December 9 will mark the beginning of the Trinity College community’s efforts to respond to the Syrian refugee crisis. A meeting, aimed at increasing student involvement in the Lifeline Syria Challenge, will be held.

Lifeline Syria, a non-profit organization in the Greater Toronto Area, recruits support teams to assist the 1,000 refugees who will arrive from Syria over the next two years, in line with Prime Minister Trudeau’s Liberal government’s election promise. The Lifeline Syria Challenge will involve the University of Toronto, Ryerson University, OCAD University, and York University in sponsoring 75 refugee families. Among the University of Toronto’s teams is Trinity College.

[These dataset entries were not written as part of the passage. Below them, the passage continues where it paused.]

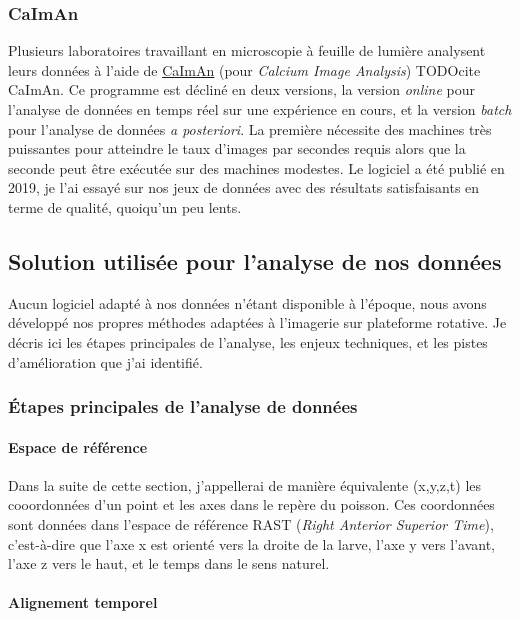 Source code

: \subsubsection{CaImAn}

Plusieurs laboratoires travaillant en microscopie à feuille de lumière analysent leurs données à l'aide de \href{https://github.com/flatironinstitute/CaImAn}{CaImAn} (pour \emph{Calcium Image Analysis}) TODOcite CaImAn. Ce programme est décliné en deux versions, la version \emph{online} pour l'analyse de données en temps réel sur une expérience en cours, et la version \emph{batch} pour l'analyse de données \emph{a posteriori}. La première nécessite des machines très puissantes pour atteindre le taux d'images par secondes requis alors que la seconde peut être exécutée sur des machines modestes. Le logiciel a été publié en 2019, je l'ai essayé sur nos jeux de données avec des résultats satisfaisants en terme de qualité, quoiqu'un peu lents.

\subsection{Solution utilisée pour l'analyse de nos données}

Aucun logiciel adapté à nos données n'étant disponible à l'époque, nous avons développé nos propres méthodes adaptées à l'imagerie sur plateforme rotative. Je décris ici les étapes principales de l'analyse, les enjeux techniques, et les pistes d'amélioration que j'ai identifié.

\subsubsection{Étapes principales de l'analyse de données}

\paragraph{Espace de référence}

Dans la suite de cette section, j'appellerai de manière équivalente (x,y,z,t) les cooordonnées d'un point et les axes dans le repère du poisson. Ces coordonnées sont données dans l'espace de référence RAST (\emph{Right Anterior Superior Time}), c'est-à-dire que l'axe x est orienté vers la droite de la larve, l'axe y vers l'avant, l'axe z vers le haut, et le temps dans le sens naturel.


\paragraph{Alignement temporel}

Trinity’s staff and faculty will be involved in the financial and housing aspects of the resettlement process. They have made a call for students to donate and to  join support teams for the cause, regardless of Arabic-speaking ability. “[The] humanitarian crisis in Syria has emphasized the critical role and responsibility we all share as part of the global community,” said Trinity College provost Mayo Moran, calling on students to participate in the initiative.

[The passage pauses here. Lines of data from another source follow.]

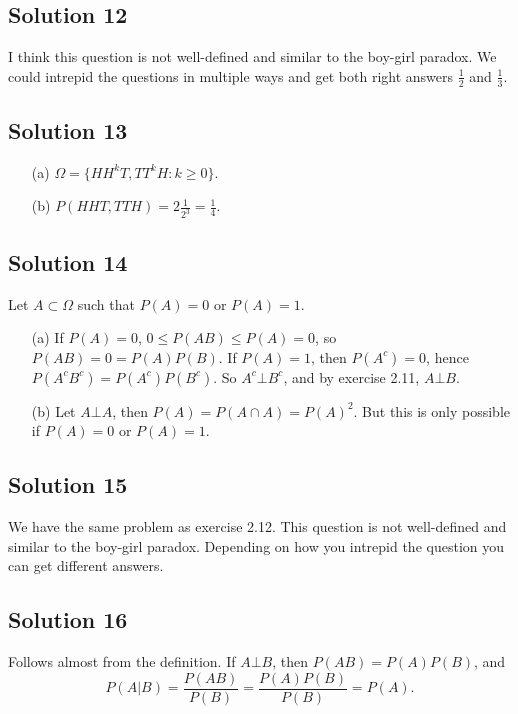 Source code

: \subsection*{Solution 12}

I think this question is not well-defined and similar to the boy-girl paradox.
We could intrepid the questions in multiple ways and get both right answers $\frac{1}{2}$ and $\frac{1}{3}$.


\subsection*{Solution 13}

\begin{itemize}
    \item[(a)] $\Omega = \{ HH^kT, TT^kH: k \geq 0 \}$.
    \item[(b)] $P(HHT, TTH) = 2 \frac{1}{2^3} = \frac{1}{4}$.
\end{itemize}


\subsection*{Solution 14}

Let $A \subset \Omega$ such that $P(A) = 0$ or $P(A) = 1$.
\begin{itemize}
    \item[(a)] If $P(A) = 0$, $0 \leq P(AB) \leq P(A) = 0$, so $P(AB) = 0 = P(A)P(B)$.
        If $P(A) = 1$, then $P(A^c) = 0$, hence $P(A^c B^c) = P(A^c) P(B^c)$.
        So $A^c \bot B^c$, and by exercise 2.11, $A \bot B$.
    \item[(b)] Let $A \bot A$, then $P(A) = P(A \cap A) = P(A)^2$.
        But this is only possible if $P(A) = 0$ or $P(A) = 1$.
\end{itemize}


\subsection*{Solution 15}

We have the same problem as exercise 2.12.
This question is not well-defined and similar to the boy-girl paradox.
Depending on how you intrepid the question you can get different answers.


\subsection*{Solution 16}

Follows almost from the definition.
If $A \bot B$, then $P(AB) = P(A)P(B)$, and
\begin{equation*}
    P(A|B) = \frac{P(AB)}{P(B)} = \frac{P(A)P(B)}{P(B)} = P(A).
\end{equation*}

Joining the Trinity’s team heads is alumna Leen Al Zaibak, who will be speaking to the community on how to get involved. For Al Zaibak, the project hits close to home. After working in Syria on a project targeting at-risk youth, Al Zaibak was forced to leave the country as the war broke out.

Through her feelings of frustration at the political situation and the astounding violence in the country, Al Zaibak formed the NGO Bridges (Jusoor) with a group of friends. “I’m such a proud Canadian and I felt that my country’s response was shamefully inadequate,” Al Zaibak said. The sudden demand for action, according to Al Zaibak, speaks to the nature of the Canadian public. She also believes it is important that Trinity College is the first of the colleges to become involved, which speaks to its history of leadership.

The program is one of a number of ideas generated within the University of Toronto community, which also include a Syrian Refugee Welcome Party and the Scholars-at-Risk program.

The welcome party, spearheaded by the non-profit DawaNet and, is not directly affiliated with the university, but has become an important event for students at the St. George campus. Mira El-Hussein, a first year student who will be attending, commented that, “It could have been any of us. We’re the upcoming leaders, teachers, doctors, politicians, and the world is being faced with a huge problem, so it’s within our best interest to do something about it.”

Fourth-year student Mohamad Hamieh noticed after visiting Lebanon that while many people have been accepted into the country, the institutions in place there are not sufficient for life improvement. It’s clear that University of Toronto students are demonstrating that they want to be involved in helping Syrian refugees.

Similarly, the Scholars-at-Risk program is U of T’s attempt to contribute to an environment where everyone, regardless of their situation, has opportunities for education. The scholarship uses an adjudication process in order to select vulnerable students for housing at Massey College on campus. These initiatives arrive late in the crisis. “Yes, it did take four years. And yes, it did take the picture of a three-year old washing up on the shores of Turkey to kind of wake our consciousness, but at least we woke up. And we woke up in a really big way,” said Al Zaibak.